What you need to do:
The lines to copy from the data below are those that hold the string "have".

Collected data

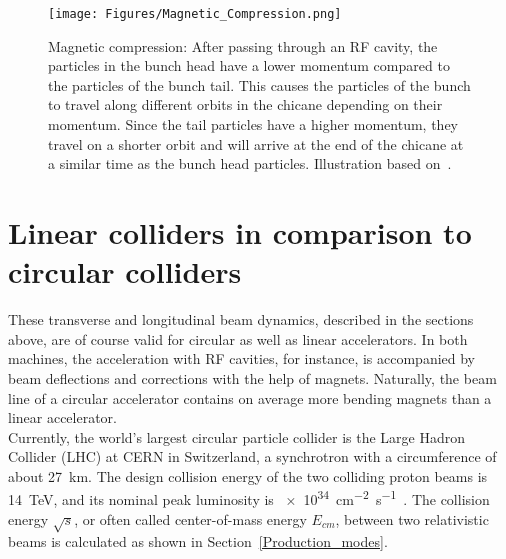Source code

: \begin{figure}[h]
\centering
\texttt{[image: Figures/Magnetic\_Compression.png]}
\caption[Magnetic compression]{Magnetic compression: After passing through an RF cavity, the particles in the bunch head have a lower momentum compared to the particles of the bunch tail.
This causes the particles of the bunch to travel along different orbits in the chicane depending on their momentum.
Since the tail particles have a higher momentum, they travel on a shorter orbit and will arrive at the end of the chicane at a similar time as the bunch head particles.
Illustration based on~\cite[p. 75]{Bunching}.}
\label{fig:Magnetic_compression}
\end{figure}

\section{Linear colliders in comparison to circular colliders}
\label{AccPhysics:Linear-Circular}
These transverse and longitudinal beam dynamics, described in the sections above, are of course valid for circular as well as linear accelerators.
In both machines, the acceleration with RF cavities, for instance, is accompanied by beam deflections and corrections with the help of magnets.
Naturally, the beam line of a circular accelerator contains on average more bending magnets than a linear accelerator.\\
Currently, the world's largest circular particle collider is the Large Hadron Collider (LHC) at CERN in Switzerland, a synchrotron with a circumference of about \SI{27}{\kilo\meter}.
The design collision energy of the two colliding proton beams is \SI{14}{\TeV}, and its nominal peak luminosity \lumi is \SI{e34}{\centi\meter^{-2}\second^{-1}}~\cite[p. 3]{LHC_Paper}.
The collision energy $\sqrt{s}$, or often called center-of-mass energy $E_{cm}$, between two relativistic beams is calculated as shown in Section~\ref{Production_modes}.


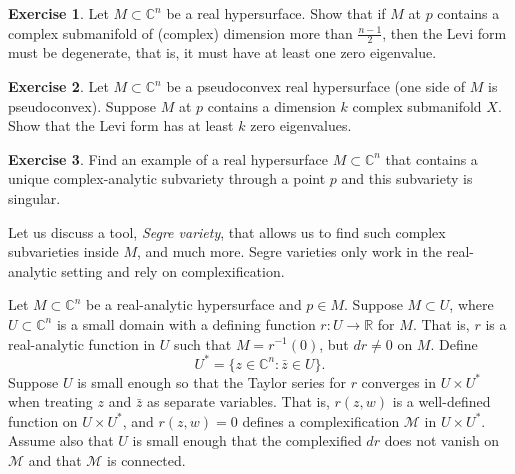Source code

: \documentclass[12pt,openany]{book}
\newcommand{\C}{{\mathbb{C}}}
\newcommand{\R}{{\mathbb{R}}}
\newcommand{\sM}{{\mathscr{M}}}
\newcommand{\myindex}[1]{#1\index{#1}}
\theoremstyle{plain}
\theoremstyle{remark}
\theoremstyle{definition}
\newenvironment{exbox}{%
    \def\FrameCommand{\vrule width 1pt \relax\hspace {10pt}}%
    \MakeFramed {\advance \hsize -\width \FrameRestore }%
}{%
    \endMakeFramed
}
\theoremstyle{exercise}
\newtheorem{exercise}{Exercise}[section]
\theoremstyle{example}
\begin{document}
\begin{exbox}
\begin{exercise}
Let $M \subset \C^n$ be a real hypersurface.
Show that if $M$ at $p$ contains a complex submanifold of (complex)
dimension more than
$\frac{n-1}{2}$, then the Levi form must be degenerate, that is, it must
have at least one zero eigenvalue.
\end{exercise}

\begin{exercise}
Let $M \subset \C^n$ be a pseudoconvex real hypersurface
(one side of $M$ is pseudoconvex).
Suppose $M$ at $p$ contains a dimension $k$ complex submanifold $X$.
Show that the Levi form has at least $k$ zero eigenvalues.
\end{exercise}

\begin{exercise}
Find an example of a real hypersurface $M \subset \C^n$ that contains a unique
complex-analytic subvariety through a point $p$ and this subvariety is singular.
\end{exercise}
\end{exbox}


Let us discuss a tool, \emph{\myindex{Segre variety}}, that allows us to
find such complex subvarieties inside $M$, and much more.  Segre varieties only
work in the real-analytic setting and rely on complexification.

Let $M \subset \C^n$ be a real-analytic hypersurface and $p \in M$.
Suppose $M \subset U$,
where $U \subset \C^n$ is a small domain with a defining function $r \colon
U  \to \R$ for $M$.  That is, $r$ is a real-analytic function in $U$ such that
$M = r^{-1}(0)$, but
$dr \not= 0$ on $M$.  Define
\begin{equation*}
U^* = \bigl\{ z \in \C^n : \bar{z} \in U \bigr\} .
\end{equation*}
Suppose $U$ is small enough so that the Taylor series for $r$
converges in $U \times U^*$ when treating $z$ and $\bar{z}$ as separate
variables.  That is, $r(z,w)$ is a well-defined function on
$U \times U^*$, and $r(z,w) = 0$ defines a complexification $\sM$
in $U \times U^*$.  Assume also that $U$ is small enough that
the complexified
$dr$ does not vanish on $\sM$ and that $\sM$ is connected.
\end{document}
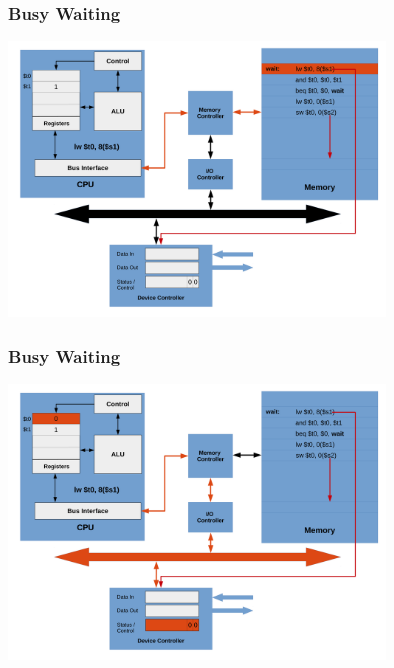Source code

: \documentclass{beamer}
\begin{document}
\begin{frame}%
\frametitle{Busy Waiting}

\vspace*{-0.2cm}
\begin{center}
\hspace*{-1cm}\includegraphics[width=10cm]{busy_waiting3.pdf}
\end{center}

\end{frame}

\begin{frame}%
\frametitle{Busy Waiting}

\vspace*{-0.2cm}
\begin{center}
\hspace*{-1cm}\includegraphics[width=10cm]{busy_waiting4.pdf}
\end{center}

\end{frame}
\end{document}
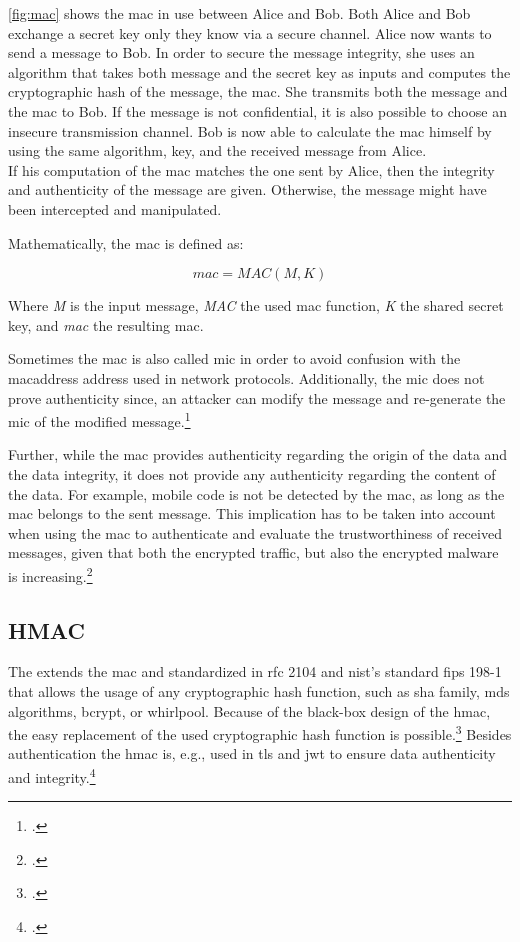 \autoref{fig:mac} shows the \gls{mac} in use between Alice and Bob. Both Alice and Bob exchange a secret key only they know via a secure channel. Alice now wants to send a message to Bob. In order to secure the message integrity, she uses an algorithm that takes both message and the secret key as inputs and computes the cryptographic hash of the message, the \gls{mac}. She transmits both the message and the \gls{mac} to Bob. If the message is not confidential, it is also possible to choose an insecure transmission channel. Bob is now able to calculate the \gls{mac} himself by using the same algorithm, key, and the received message from Alice.\\
If his computation of the \gls{mac} matches the one sent by Alice, then the integrity and authenticity of the message are given. Otherwise, the message might have been intercepted and manipulated.

Mathematically, the \gls{mac} is defined as:

\begin{equation*}
	mac = MAC(M, K)
\end{equation*}

Where \textit{M} is the input message, \textit{MAC} the used \gls{mac} function, \textit{K} the shared secret key, and \textit{mac} the resulting \glsdesc{mac}.

Sometimes the \gls{mac} is also called \gls{mic} in order to avoid confusion with the \gls{macaddress} address used in network protocols. Additionally, the \gls{mic} does not prove authenticity since, an attacker can modify the message and re-generate the \gls{mic} of the modified message.\footcites[See][60--62]{265831}

Further, while the \gls{mac} provides authenticity regarding the origin of the data and the data integrity, it does not provide any authenticity regarding the content of the data. For example, mobile code is not be detected by the \gls{mac}, as long as the \gls{mac} belongs to the sent message. This implication has to be taken into account when using the \gls{mac} to authenticate and evaluate the trustworthiness of received messages, given that both the encrypted traffic, but also the encrypted malware is increasing.\footcites[See][100]{weldon2015}

\subsection{HMAC}

The  extends the \gls{mac} and standardized in \gls{rfc} 2104 and \gls{nist}'s standard \gls{fips} 198-1 that allows the usage of any cryptographic hash function, such as \gls{sha} family, \glspl{md} algorithms, bcrypt, or whirlpool. Because of the black-box design of the \gls{hmac}, the easy replacement of the used cryptographic hash function is possible.\footcites[See][]{krawczyk1997rfc}[See][]{FIPS198} Besides authentication the \gls{hmac} is, e.g., used in \gls{tls} and \gls{jwt} to ensure data authenticity and integrity.\footcites[See][14]{rfc5246}[See][8]{rfc7519}[See][3--4]{s2011rfc}


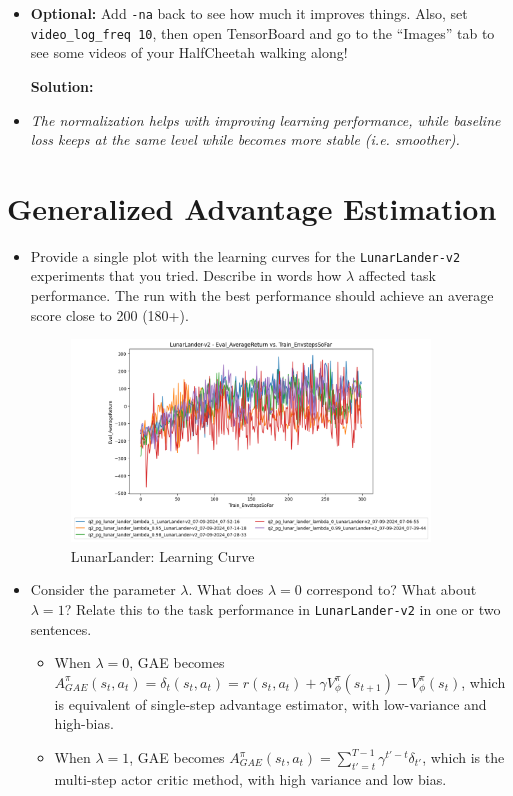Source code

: \documentclass{article}
\begin{document}
\begin{itemize}
    \item \textbf{Optional:} Add \verb|-na| back to see how much it improves things. Also, set \verb|video_log_freq 10|, then open TensorBoard and go to the ``Images'' tab to see some videos of your HalfCheetah walking along!
    
    \textbf{Solution:} 
    \item \textit{The normalization helps with improving learning performance, while baseline loss keeps at the same level while becomes more stable (i.e. smoother).}
    
    
\end{itemize}

\newpage\section{Generalized Advantage Estimation}
\begin{itemize}
    \item Provide a single plot with the learning curves for the \verb|LunarLander-v2| experiments that you tried. Describe in words how $\lambda$ affected task performance. The run with the best performance should achieve an average score close to 200 (180+).
    \begin{figure}[ht]
    	\centering
    	\includegraphics[width=0.9\textwidth]{./images/6-LunarLander-LearningCurve.png}
    	\caption{LunarLander: Learning Curve}
    	\label{fig:6-LunarLander-LearningCurve}
    \end{figure}
    \item Consider the parameter $\lambda$. What does $\lambda = 0$ correspond to? What about $\lambda = 1$? Relate this to the task performance in \verb|LunarLander-v2| in one or two sentences.
    
    \begin{itemize}
	   \item When $\lambda=0$, GAE becomes $A_{GAE}^{\pi}(s_t, a_t)=\delta_t (s_t, a_t)=r(s_t, a_t) + \gamma V_{\phi}^{\pi}(s_{t+1}) - V_{\phi}^{\pi}(s_t)$, which is equivalent of single-step advantage estimator, with low-variance and high-bias.
    
	    \item When $\lambda=1$, GAE becomes  $A_{GAE}^{\pi}(s_t, a_t)=\sum_{t'=t}^{T-1}\gamma^{t'-t}\delta_{t'}$, which is the multi-step actor critic method, with high variance and low bias.
	\end{itemize}
\end{itemize}
\end{document}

Final answer:
\caption[Magnetic compression]{Magnetic compression: After passing through an RF cavity, the particles in the bunch head have a lower momentum compared to the particles of the bunch tail.
Since the tail particles have a higher momentum, they travel on a shorter orbit and will arrive at the end of the chicane at a similar time as the bunch head particles.
have at least one zero eigenvalue.
If his computation of the \gls{mac} matches the one sent by Alice, then the integrity and authenticity of the message are given. Otherwise, the message might have been intercepted and manipulated.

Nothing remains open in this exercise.